The issues were considered as Democrats plot ways to win the nation’s largest battleground state in next year’s presidential election and focus on registering voters and fixing mistakes made in 2018.
However, only one of the proposals was backed by the party’s executive committee, which endorsed a resolution that would allow Floridians to register to vote and cast ballots on Election Day.
That resolution would require the Republican-controlled Legislature and Gov. Ron DeSantis to approve changes to state election laws.
“It is unrealistic to expect this Republican Legislature to pass such a progressive initiative,” said former Miami-Dade County Democratic Party Chairman Juan Cuba, who has recently voiced concerns with current party leadership.
Even those who supported the resolution saw it as more of a symbolic effort to increase voter participation in next year’s elections, rather than a do-able plan.
“I think this is more a statement of principle,” said Sen. Gary Farmer, a Fort Lauderdale Democrat who added he does not see Republican lawmakers passing such a bill. “The only thing we can control on our own is the primary process.”
High-profile Democratic figures and some party activists are seeking to revamp how primaries work in Florida, the nation’s largest swing state. They want to allow non-party affiliated voters to cast ballots in Democratic primaries. The proposal, pushed by Miami-Dade Democrats, did not receive the necessary support to pass Sunday as the state party ended its annual Leadership Blue weekend gathering.
“I think the vast majority of the room was opposed based on the standing ovation given by the public,” Farmer said. “The Rules Committee will do a deeper dive.”
Support is building for the proposal, however. Former Congresswoman and 2018 gubernatorial candidate Gwen Graham tweeted Monday that non-party affiliated voters “should be able to vote in Florida’s primaries in all 67 counties.” Sen. Annette Taddeo, D-Miami, also backs the idea.
“As a proud Democrats, Ds will end up with stronger general election candidates and more wins when it matters — in November,” Graham tweeted.
Steve Simeonidis, chairman of the Miami-Dade Democrats, wanted the state party to change its rules to allow non-party affiliated registered voters to cast ballots in all Democratic primaries, including the presidential primary scheduled for March 17.
If the resolution would have been approved, Simeonidis said, the first step would have been to inform the Florida secretary of state about the change.
“They would likely not permit it, as it’s counter to Florida statute,” he said. “We would sue, and win based on clear precedent from the United States Supreme Court in Tashjian v.

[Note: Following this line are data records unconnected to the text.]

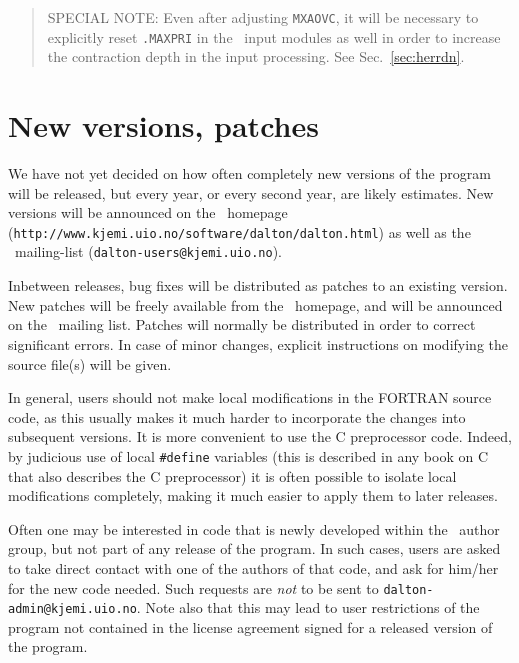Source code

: \begin{quote}
SPECIAL NOTE: Even after adjusting \verb|MXAOVC|, it will be
necessary to explicitly reset \verb|.MAXPRI| in the
\her\ input modules as well in order to increase the contraction depth
in the input processing.  See Sec.~\ref{sec:herrdn}.
\end{quote}

\section{New versions, patches}

We have not yet decided on how often completely new versions of the
program will be released, but every year, or every second year, are
likely estimates. New versions will be announced on the \siraba\
homepage (\verb|http://www.kjemi.uio.no/software/dalton/dalton.html|) as well
as the \siraba\ mailing-list
(\verb|dalton-users@kjemi.uio.no|).

Inbetween releases, bug fixes will be distributed as
patches to an 
existing version. New patches will be freely available from the
\siraba\ homepage, and will be announced on the \siraba\ mailing
list. Patches will normally be distributed in order to correct
significant errors. In case of minor changes, explicit
instructions on modifying the source file(s) will be given.

In general, users should not make local
modifications in the FORTRAN source code, as this usually makes it
much harder to incorporate the changes into subsequent versions.
It is more convenient to use the C preprocessor code.  Indeed, by
judicious use of local \verb|#define|\index{define} variables (this
is described in any book on C that also describes the C
preprocessor) it is often possible to isolate local 
modifications completely, making it much easier
to apply them to later 
releases. 

Often one may be interested in code that is newly developed\index{new
code} within the 
\siraba\ author group, but not part of any release of the program. In
such cases, users are asked to take direct contact with one of the
authors of that code, and ask for him/her for the new code
needed. Such requests are {\em not} to be sent to
\verb|dalton-admin@kjemi.uio.no|. Note also that this may lead to user
restrictions of the program not contained in the license agreement
signed for a released version of the program.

Republican Party.”
In that 1986 case, the U.S. Supreme Court ruled in favor of Connecticut Republicans, who alleged a state law mandating only registered party members could participate in primary elections violated the party’s rights as guaranteed in the U.S. Constitution. The court ruled 5-4 in favor of Republicans, finding that Connecticut law infringed on those rights.
Cuba said he supports a semi-open primary in Florida because it could enfranchise 3 million voters, which includes hundreds of thousands of black and Hispanic voters. But Matthew Isbell, a veteran Democratic consultant, argued allowing non-party affiliated voters to cast ballots in the primary could dilute the black vote, because fewer black voters are NPAs.

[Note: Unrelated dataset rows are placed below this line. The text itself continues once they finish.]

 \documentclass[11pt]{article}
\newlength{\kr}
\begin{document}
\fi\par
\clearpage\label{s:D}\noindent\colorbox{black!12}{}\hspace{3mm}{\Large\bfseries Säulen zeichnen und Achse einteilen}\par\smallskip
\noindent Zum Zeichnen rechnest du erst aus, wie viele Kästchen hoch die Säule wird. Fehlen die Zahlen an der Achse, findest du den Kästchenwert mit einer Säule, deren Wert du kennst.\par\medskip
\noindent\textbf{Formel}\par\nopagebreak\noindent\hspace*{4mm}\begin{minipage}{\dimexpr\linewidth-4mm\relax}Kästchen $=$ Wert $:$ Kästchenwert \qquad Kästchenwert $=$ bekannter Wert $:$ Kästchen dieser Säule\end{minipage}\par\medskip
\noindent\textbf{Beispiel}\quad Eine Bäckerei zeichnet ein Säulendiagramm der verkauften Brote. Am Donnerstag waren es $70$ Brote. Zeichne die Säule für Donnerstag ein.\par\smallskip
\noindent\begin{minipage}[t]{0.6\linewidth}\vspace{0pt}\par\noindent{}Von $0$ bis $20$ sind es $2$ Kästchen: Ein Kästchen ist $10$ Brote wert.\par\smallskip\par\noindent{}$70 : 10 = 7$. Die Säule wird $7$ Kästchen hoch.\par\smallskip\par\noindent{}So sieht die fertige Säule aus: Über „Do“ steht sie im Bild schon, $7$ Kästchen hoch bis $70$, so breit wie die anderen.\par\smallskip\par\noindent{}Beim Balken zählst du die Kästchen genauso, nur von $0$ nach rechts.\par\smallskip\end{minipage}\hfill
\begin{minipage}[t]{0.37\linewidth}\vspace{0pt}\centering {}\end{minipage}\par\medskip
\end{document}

“The large majority of these (non-affiliated) voters agree with us on policy, but they have lost hope in our broken political system,” Cuba said. “We shouldn’t punish them for that. We need to meet them where they are.”
Isbell said a red flag in the Miami-Dade party’s proposal was a reference to California’s primary system. California’s “jungle primary” allows the top two candidates with the most votes to face off in the general election, regardless of party.

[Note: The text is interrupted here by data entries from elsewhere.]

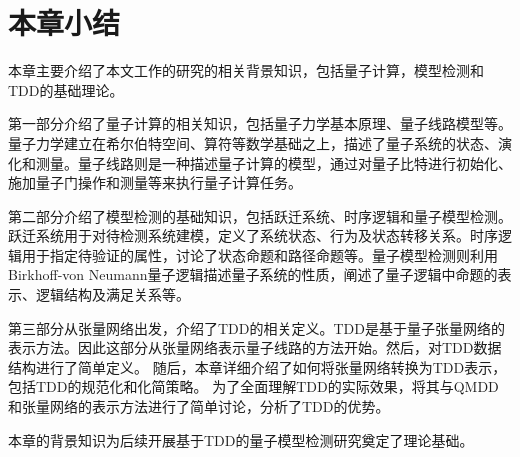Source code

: 
\section{本章小结}
本章主要介绍了本文工作的研究的相关背景知识，包括量子计算，模型检测和TDD的基础理论。

第一部分介绍了量子计算的相关知识，包括量子力学基本原理、量子线路模型等。量子力学建立在希尔伯特空间、算符等数学基础之上，描述了量子系统的状态、演化和测量。量子线路则是一种描述量子计算的模型，通过对量子比特进行初始化、施加量子门操作和测量等来执行量子计算任务。

第二部分介绍了模型检测的基础知识，包括跃迁系统、时序逻辑和量子模型检测。跃迁系统用于对待检测系统建模，定义了系统状态、行为及状态转移关系。时序逻辑用于指定待验证的属性，讨论了状态命题和路径命题等。量子模型检测则利用Birkhoff-von Neumann量子逻辑描述量子系统的性质，阐述了量子逻辑中命题的表示、逻辑结构及满足关系等。

第三部分从张量网络出发，介绍了TDD的相关定义。TDD是基于量子张量网络的表示方法。因此这部分从张量网络表示量子线路的方法开始。然后，对TDD数据结构进行了简单定义。
随后，本章详细介绍了如何将张量网络转换为TDD表示，包括TDD的规范化和化简策略。
为了全面理解TDD的实际效果，将其与QMDD和张量网络的表示方法进行了简单讨论，分析了TDD的优势。

本章的背景知识为后续开展基于TDD的量子模型检测研究奠定了理论基础。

“This can lead to two folks from the same party advancing, which may sound good in a safe seat, but can also happen in a swing area or statewide depending how many candidates run,” Isbell said.
Isbell added that he would be in favor of allowing non-party affiliated voters to have a say in primary elections but made clear he is against letting members of parties help pick nominees for their opponents.
“This can lead to shenanigans,” he said. “They shouldn’t be referencing California because depending on the context, we are talking a different system. That’s a great way to lead to confusion.”
For Farmer, his opposition came down to the “fundamental” idea that Democrats should nominate their nominee and Republicans should nominate theirs, rather than let outsiders chime in.
“Consider the word primary, it is party-based,” he said. “We have parties for a reason.”